For each record below, output its text exactly and skip any picture.

(Records excerpted from a collection)
##########
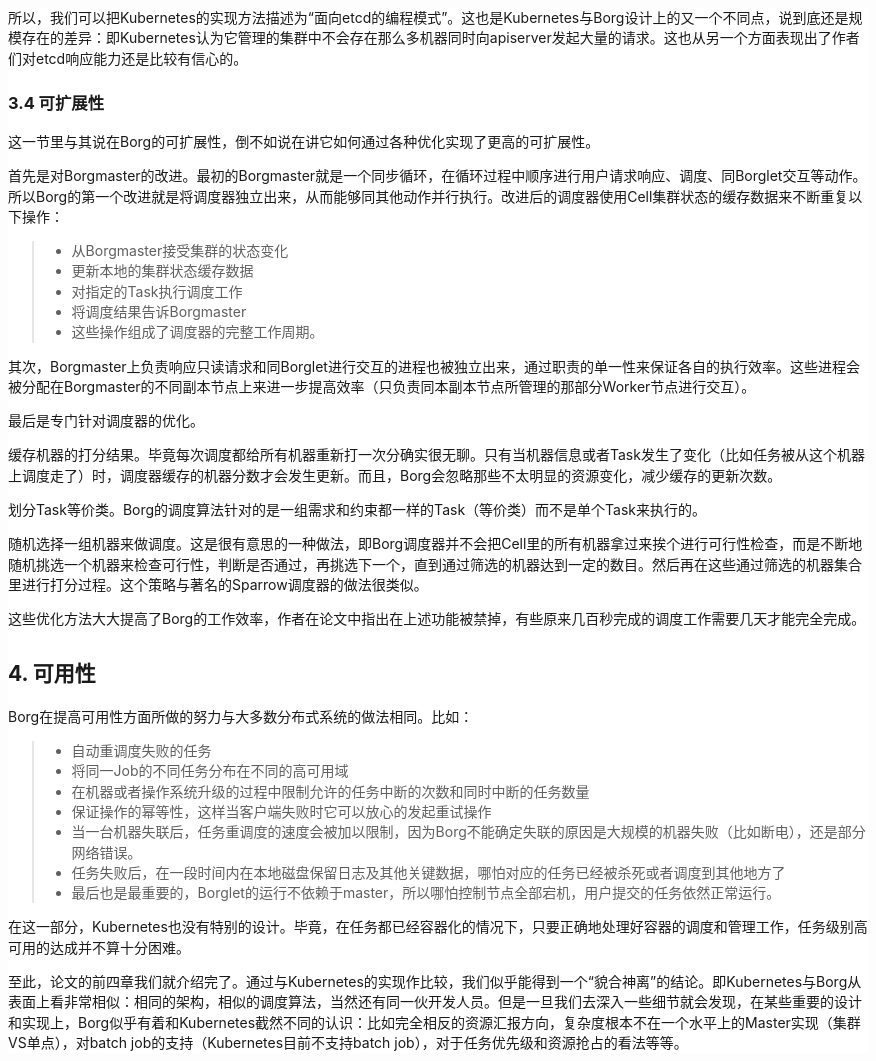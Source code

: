 所以，我们可以把Kubernetes的实现方法描述为“面向etcd的编程模式”。这也是Kubernetes与Borg设计上的又一个不同点，说到底还是规模存在的差异：即Kubernetes认为它管理的集群中不会存在那么多机器同时向apiserver发起大量的请求。这也从另一个方面表现出了作者们对etcd响应能力还是比较有信心的。

### 3.4 可扩展性

这一节里与其说在Borg的可扩展性，倒不如说在讲它如何通过各种优化实现了更高的可扩展性。

首先是对Borgmaster的改进。最初的Borgmaster就是一个同步循环，在循环过程中顺序进行用户请求响应、调度、同Borglet交互等动作。所以Borg的第一个改进就是将调度器独立出来，从而能够同其他动作并行执行。改进后的调度器使用Cell集群状态的缓存数据来不断重复以下操作：

> - 从Borgmaster接受集群的状态变化
> - 更新本地的集群状态缓存数据
> - 对指定的Task执行调度工作
> - 将调度结果告诉Borgmaster
> - 这些操作组成了调度器的完整工作周期。

其次，Borgmaster上负责响应只读请求和同Borglet进行交互的进程也被独立出来，通过职责的单一性来保证各自的执行效率。这些进程会被分配在Borgmaster的不同副本节点上来进一步提高效率（只负责同本副本节点所管理的那部分Worker节点进行交互）。

最后是专门针对调度器的优化。

缓存机器的打分结果。毕竟每次调度都给所有机器重新打一次分确实很无聊。只有当机器信息或者Task发生了变化（比如任务被从这个机器上调度走了）时，调度器缓存的机器分数才会发生更新。而且，Borg会忽略那些不太明显的资源变化，减少缓存的更新次数。

划分Task等价类。Borg的调度算法针对的是一组需求和约束都一样的Task（等价类）而不是单个Task来执行的。

随机选择一组机器来做调度。这是很有意思的一种做法，即Borg调度器并不会把Cell里的所有机器拿过来挨个进行可行性检查，而是不断地随机挑选一个机器来检查可行性，判断是否通过，再挑选下一个，直到通过筛选的机器达到一定的数目。然后再在这些通过筛选的机器集合里进行打分过程。这个策略与著名的Sparrow调度器的做法很类似。

这些优化方法大大提高了Borg的工作效率，作者在论文中指出在上述功能被禁掉，有些原来几百秒完成的调度工作需要几天才能完全完成。

## 4. 可用性

Borg在提高可用性方面所做的努力与大多数分布式系统的做法相同。比如：

> - 自动重调度失败的任务
> - 将同一Job的不同任务分布在不同的高可用域
> - 在机器或者操作系统升级的过程中限制允许的任务中断的次数和同时中断的任务数量
> - 保证操作的幂等性，这样当客户端失败时它可以放心的发起重试操作
> - 当一台机器失联后，任务重调度的速度会被加以限制，因为Borg不能确定失联的原因是大规模的机器失败（比如断电），还是部分网络错误。
> - 任务失败后，在一段时间内在本地磁盘保留日志及其他关键数据，哪怕对应的任务已经被杀死或者调度到其他地方了
> - 最后也是最重要的，Borglet的运行不依赖于master，所以哪怕控制节点全部宕机，用户提交的任务依然正常运行。

在这一部分，Kubernetes也没有特别的设计。毕竟，在任务都已经容器化的情况下，只要正确地处理好容器的调度和管理工作，任务级别高可用的达成并不算十分困难。

至此，论文的前四章我们就介绍完了。通过与Kubernetes的实现作比较，我们似乎能得到一个“貌合神离”的结论。即Kubernetes与Borg从表面上看非常相似：相同的架构，相似的调度算法，当然还有同一伙开发人员。但是一旦我们去深入一些细节就会发现，在某些重要的设计和实现上，Borg似乎有着和Kubernetes截然不同的认识：比如完全相反的资源汇报方向，复杂度根本不在一个水平上的Master实现（集群VS单点），对batch job的支持（Kubernetes目前不支持batch job），对于任务优先级和资源抢占的看法等等。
##########
**WRITTEN REPLY**.
Source code

: 所以，我们可以把Kubernetes的实现方法描述为“面向etcd的编程模式”。这也是Kubernetes与Borg设计上的又一个不同点，说到底还是规模存在的差异：即Kubernetes认为它管理的集群中不会存在那么多机器同时向apiserver发起大量的请求。这也从另一个方面表现出了作者们对etcd响应能力还是比较有信心的。

### 3.4 可扩展性

这一节里与其说在Borg的可扩展性，倒不如说在讲它如何通过各种优化实现了更高的可扩展性。

首先是对Borgmaster的改进。最初的Borgmaster就是一个同步循环，在循环过程中顺序进行用户请求响应、调度、同Borglet交互等动作。所以Borg的第一个改进就是将调度器独立出来，从而能够同其他动作并行执行。改进后的调度器使用Cell集群状态的缓存数据来不断重复以下操作：

> - 从Borgmaster接受集群的状态变化
> - 更新本地的集群状态缓存数据
> - 对指定的Task执行调度工作
> - 将调度结果告诉Borgmaster
> - 这些操作组成了调度器的完整工作周期。

其次，Borgmaster上负责响应只读请求和同Borglet进行交互的进程也被独立出来，通过职责的单一性来保证各自的执行效率。这些进程会被分配在Borgmaster的不同副本节点上来进一步提高效率（只负责同本副本节点所管理的那部分Worker节点进行交互）。

最后是专门针对调度器的优化。

缓存机器的打分结果。毕竟每次调度都给所有机器重新打一次分确实很无聊。只有当机器信息或者Task发生了变化（比如任务被从这个机器上调度走了）时，调度器缓存的机器分数才会发生更新。而且，Borg会忽略那些不太明显的资源变化，减少缓存的更新次数。

划分Task等价类。Borg的调度算法针对的是一组需求和约束都一样的Task（等价类）而不是单个Task来执行的。

随机选择一组机器来做调度。这是很有意思的一种做法，即Borg调度器并不会把Cell里的所有机器拿过来挨个进行可行性检查，而是不断地随机挑选一个机器来检查可行性，判断是否通过，再挑选下一个，直到通过筛选的机器达到一定的数目。然后再在这些通过筛选的机器集合里进行打分过程。这个策略与著名的Sparrow调度器的做法很类似。

这些优化方法大大提高了Borg的工作效率，作者在论文中指出在上述功能被禁掉，有些原来几百秒完成的调度工作需要几天才能完全完成。

## 4. 可用性

Borg在提高可用性方面所做的努力与大多数分布式系统的做法相同。比如：

> - 自动重调度失败的任务
> - 将同一Job的不同任务分布在不同的高可用域
> - 在机器或者操作系统升级的过程中限制允许的任务中断的次数和同时中断的任务数量
> - 保证操作的幂等性，这样当客户端失败时它可以放心的发起重试操作
> - 当一台机器失联后，任务重调度的速度会被加以限制，因为Borg不能确定失联的原因是大规模的机器失败（比如断电），还是部分网络错误。
> - 任务失败后，在一段时间内在本地磁盘保留日志及其他关键数据，哪怕对应的任务已经被杀死或者调度到其他地方了
> - 最后也是最重要的，Borglet的运行不依赖于master，所以哪怕控制节点全部宕机，用户提交的任务依然正常运行。

在这一部分，Kubernetes也没有特别的设计。毕竟，在任务都已经容器化的情况下，只要正确地处理好容器的调度和管理工作，任务级别高可用的达成并不算十分困难。

至此，论文的前四章我们就介绍完了。通过与Kubernetes的实现作比较，我们似乎能得到一个“貌合神离”的结论。即Kubernetes与Borg从表面上看非常相似：相同的架构，相似的调度算法，当然还有同一伙开发人员。但是一旦我们去深入一些细节就会发现，在某些重要的设计和实现上，Borg似乎有着和Kubernetes截然不同的认识：比如完全相反的资源汇报方向，复杂度根本不在一个水平上的Master实现（集群VS单点），对batch job的支持（Kubernetes目前不支持batch job），对于任务优先级和资源抢占的看法等等。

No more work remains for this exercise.